In certain quarters there is this assumption that communities or peoples that share the same religious affiliation rarely fight or engage in war. In my opinion, this theory is just as fallacious as the famous one that holds that democratic countries never make war on one another. As many international politics experts will tell you, the prime engine of the foreign policy of any state is national interest. The idea was first formulated by the father of the science of international relations, Hans Morgenthau, and the overwhelming majority of political scientists and statesmen still subscribe to it. Some of these go on to assert that the goal of realising national interests sometimes gives politicians the incentive to pursue actions that defy ethical principles. The eminent political scientist Arthur Schlesinger coined a now famous term for this phenomenon. He called it the “necessary immorality” in the manufacture of foreign policy.

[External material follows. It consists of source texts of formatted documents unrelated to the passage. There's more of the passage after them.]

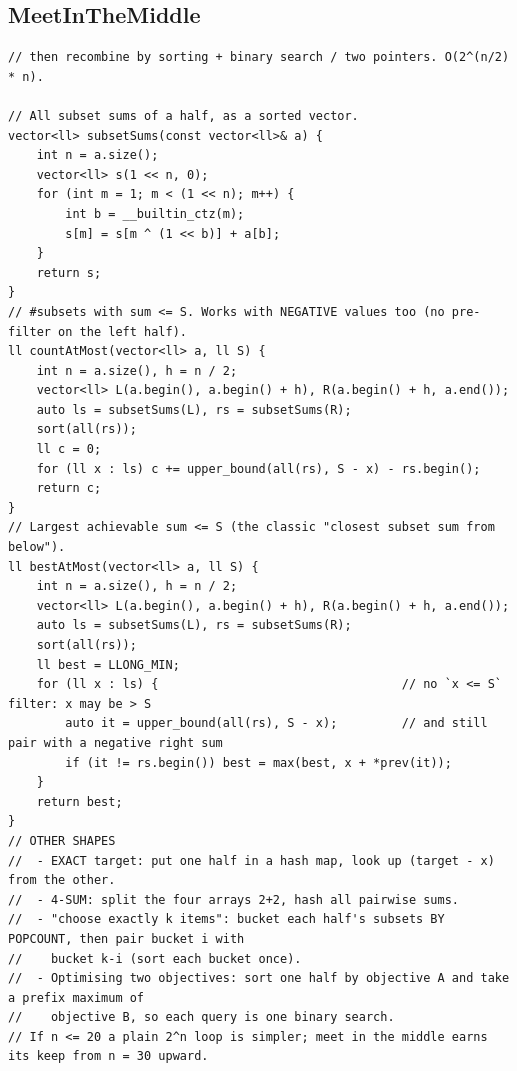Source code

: \documentclass[9pt,a4paper,twocolumn]{extarticle}
\begin{document}
\filbreak
\subsection{MeetInTheMiddle}
\nopagebreak
\begin{lstlisting}
// then recombine by sorting + binary search / two pointers. O(2^(n/2) * n).

// All subset sums of a half, as a sorted vector.
vector<ll> subsetSums(const vector<ll>& a) {
    int n = a.size();
    vector<ll> s(1 << n, 0);
    for (int m = 1; m < (1 << n); m++) {
        int b = __builtin_ctz(m);
        s[m] = s[m ^ (1 << b)] + a[b];
    }
    return s;
}
// #subsets with sum <= S. Works with NEGATIVE values too (no pre-filter on the left half).
ll countAtMost(vector<ll> a, ll S) {
    int n = a.size(), h = n / 2;
    vector<ll> L(a.begin(), a.begin() + h), R(a.begin() + h, a.end());
    auto ls = subsetSums(L), rs = subsetSums(R);
    sort(all(rs));
    ll c = 0;
    for (ll x : ls) c += upper_bound(all(rs), S - x) - rs.begin();
    return c;
}
// Largest achievable sum <= S (the classic "closest subset sum from below").
ll bestAtMost(vector<ll> a, ll S) {
    int n = a.size(), h = n / 2;
    vector<ll> L(a.begin(), a.begin() + h), R(a.begin() + h, a.end());
    auto ls = subsetSums(L), rs = subsetSums(R);
    sort(all(rs));
    ll best = LLONG_MIN;
    for (ll x : ls) {                                  // no `x <= S` filter: x may be > S
        auto it = upper_bound(all(rs), S - x);         // and still pair with a negative right sum
        if (it != rs.begin()) best = max(best, x + *prev(it));
    }
    return best;
}
// OTHER SHAPES
//  - EXACT target: put one half in a hash map, look up (target - x) from the other.
//  - 4-SUM: split the four arrays 2+2, hash all pairwise sums.
//  - "choose exactly k items": bucket each half's subsets BY POPCOUNT, then pair bucket i with
//    bucket k-i (sort each bucket once).
//  - Optimising two objectives: sort one half by objective A and take a prefix maximum of
//    objective B, so each query is one binary search.
// If n <= 20 a plain 2^n loop is simpler; meet in the middle earns its keep from n = 30 upward.
\end{lstlisting}

\filbreak
\end{document}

This concept brings us to an inescapable reality. “Religious states” go to war just as “secular states” do and “religious states” can become embroiled in gruelling wars with other “religious states”, including those that share the same religion and even the same religious denomination. The history of the Middle East, since the dawn of religion, is filled with religious wars, some of which lasted decades and left disastrous and long-lasting effects. Otherwise put, when religion enters into the equation as a shaper of foreign policy, it will inevitably clash with the chief engine of foreign policy, which is national interest. The winners in this game are never the people and the advancement of their societies, but only the elites who claim to rule in the name of religion and who will have no compunction about going on the warpath against other ruling elites who are their coreligionists in another country. There is an endless train of such wars, from the eras of the Islamic caliphates in Damascus, Baghdad and Istanbul, to the clash in Europe between the eastern and western Christian empires. In the Arab and Islamic world, alone, we have had the wars between Egypt and Yemen, Libya and Chad, Iraq and Kuwait, Iraq and Iran, the Turks and the Persians, and western Pakistan and eastern Pakistan or the “land of the Bengals.”

The forced or artificial mixture of religion and foreign policies is fraught with risks, especially when the political elites who forge the policy decisions or orientations are “religious” in their political orientation or definition of their identity.

The writer is a political analyst and director of the Arab Centre for Development and Futuristic Research.